Records provided:
☆ ☆ ☆ ☆ ☆
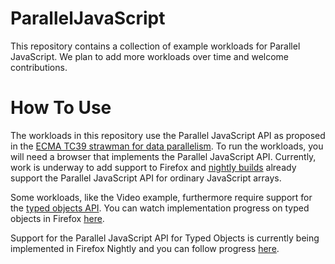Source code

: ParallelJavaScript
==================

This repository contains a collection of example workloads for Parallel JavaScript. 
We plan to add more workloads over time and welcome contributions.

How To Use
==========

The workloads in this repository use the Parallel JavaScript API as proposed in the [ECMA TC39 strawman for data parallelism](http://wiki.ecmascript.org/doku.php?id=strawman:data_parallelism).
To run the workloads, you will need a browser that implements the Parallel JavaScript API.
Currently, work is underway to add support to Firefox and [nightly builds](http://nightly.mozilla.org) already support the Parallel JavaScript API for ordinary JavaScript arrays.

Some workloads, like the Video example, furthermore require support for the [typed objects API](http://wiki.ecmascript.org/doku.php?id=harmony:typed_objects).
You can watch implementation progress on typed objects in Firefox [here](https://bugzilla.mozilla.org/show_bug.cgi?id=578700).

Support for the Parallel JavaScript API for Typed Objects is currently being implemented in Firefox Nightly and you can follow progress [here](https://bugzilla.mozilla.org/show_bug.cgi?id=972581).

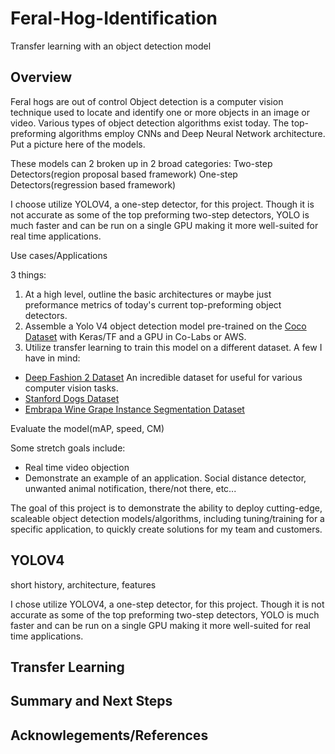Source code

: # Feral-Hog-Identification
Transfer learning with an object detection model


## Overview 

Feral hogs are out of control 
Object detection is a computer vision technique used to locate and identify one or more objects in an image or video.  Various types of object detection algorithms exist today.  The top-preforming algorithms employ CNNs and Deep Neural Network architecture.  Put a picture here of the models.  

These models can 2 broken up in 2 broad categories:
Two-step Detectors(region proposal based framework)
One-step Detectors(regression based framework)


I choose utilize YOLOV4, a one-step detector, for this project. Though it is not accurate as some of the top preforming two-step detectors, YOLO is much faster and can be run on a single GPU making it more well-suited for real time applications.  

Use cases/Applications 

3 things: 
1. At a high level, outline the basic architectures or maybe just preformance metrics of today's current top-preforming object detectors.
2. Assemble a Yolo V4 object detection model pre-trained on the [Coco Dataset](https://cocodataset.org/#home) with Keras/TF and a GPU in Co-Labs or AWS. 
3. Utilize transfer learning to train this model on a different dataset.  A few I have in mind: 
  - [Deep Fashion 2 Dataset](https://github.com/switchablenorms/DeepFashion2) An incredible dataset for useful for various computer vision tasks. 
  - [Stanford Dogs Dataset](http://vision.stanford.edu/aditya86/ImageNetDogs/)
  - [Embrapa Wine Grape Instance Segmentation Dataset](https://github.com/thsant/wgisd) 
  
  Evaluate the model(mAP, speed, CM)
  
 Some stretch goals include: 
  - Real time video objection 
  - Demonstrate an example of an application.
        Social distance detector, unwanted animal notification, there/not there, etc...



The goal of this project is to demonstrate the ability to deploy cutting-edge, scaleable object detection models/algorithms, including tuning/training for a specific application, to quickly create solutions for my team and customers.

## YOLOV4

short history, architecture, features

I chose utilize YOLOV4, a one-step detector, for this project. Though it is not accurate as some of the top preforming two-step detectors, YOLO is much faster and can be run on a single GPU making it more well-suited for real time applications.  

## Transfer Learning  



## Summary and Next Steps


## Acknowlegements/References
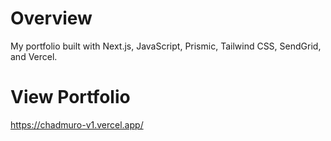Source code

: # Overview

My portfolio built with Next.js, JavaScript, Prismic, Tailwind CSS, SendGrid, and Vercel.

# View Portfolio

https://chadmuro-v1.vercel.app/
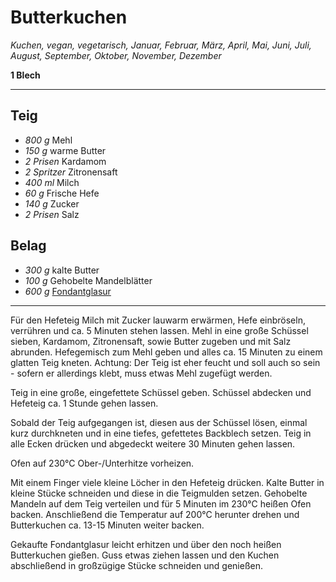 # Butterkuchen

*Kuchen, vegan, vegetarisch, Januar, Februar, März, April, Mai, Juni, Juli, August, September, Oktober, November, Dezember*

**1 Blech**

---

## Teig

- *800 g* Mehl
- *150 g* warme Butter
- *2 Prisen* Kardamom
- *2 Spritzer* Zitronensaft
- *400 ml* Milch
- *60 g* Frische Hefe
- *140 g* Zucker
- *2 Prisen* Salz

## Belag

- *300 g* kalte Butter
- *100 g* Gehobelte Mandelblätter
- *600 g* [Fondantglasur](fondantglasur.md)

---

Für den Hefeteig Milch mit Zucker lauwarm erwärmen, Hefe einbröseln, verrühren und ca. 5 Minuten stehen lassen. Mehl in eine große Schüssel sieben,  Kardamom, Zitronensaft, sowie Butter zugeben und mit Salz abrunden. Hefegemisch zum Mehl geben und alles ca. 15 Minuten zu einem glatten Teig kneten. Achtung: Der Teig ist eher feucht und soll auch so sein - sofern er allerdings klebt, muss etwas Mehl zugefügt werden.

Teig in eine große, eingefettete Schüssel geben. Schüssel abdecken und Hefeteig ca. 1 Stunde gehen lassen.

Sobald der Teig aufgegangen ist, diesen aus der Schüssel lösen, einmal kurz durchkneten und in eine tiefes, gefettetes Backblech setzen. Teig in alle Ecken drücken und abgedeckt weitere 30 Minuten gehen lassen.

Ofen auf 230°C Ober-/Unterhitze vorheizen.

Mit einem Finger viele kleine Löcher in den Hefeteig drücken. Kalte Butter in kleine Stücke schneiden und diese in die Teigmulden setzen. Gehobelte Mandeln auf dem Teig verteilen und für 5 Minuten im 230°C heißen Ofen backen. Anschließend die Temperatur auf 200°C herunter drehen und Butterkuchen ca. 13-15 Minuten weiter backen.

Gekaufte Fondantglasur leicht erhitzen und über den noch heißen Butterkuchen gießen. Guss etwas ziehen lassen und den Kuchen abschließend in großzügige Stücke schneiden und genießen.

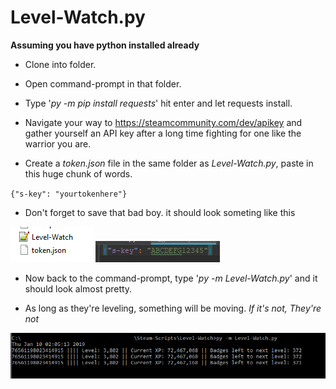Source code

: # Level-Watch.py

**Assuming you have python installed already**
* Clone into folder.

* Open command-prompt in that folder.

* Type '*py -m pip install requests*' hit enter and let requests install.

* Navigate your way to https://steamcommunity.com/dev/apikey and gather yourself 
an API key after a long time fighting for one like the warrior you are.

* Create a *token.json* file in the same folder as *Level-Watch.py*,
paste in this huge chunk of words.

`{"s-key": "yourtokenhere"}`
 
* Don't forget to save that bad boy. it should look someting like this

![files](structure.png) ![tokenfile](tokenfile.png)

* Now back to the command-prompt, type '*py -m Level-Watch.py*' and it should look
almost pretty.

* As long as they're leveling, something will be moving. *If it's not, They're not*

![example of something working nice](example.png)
☆ ☆ ☆ ☆ ☆
Which lines of the data hold the string "have"? Return each of them.

3. Utilize transfer learning to train this model on a different dataset.  A few I have in mind: 
**Assuming you have python installed already**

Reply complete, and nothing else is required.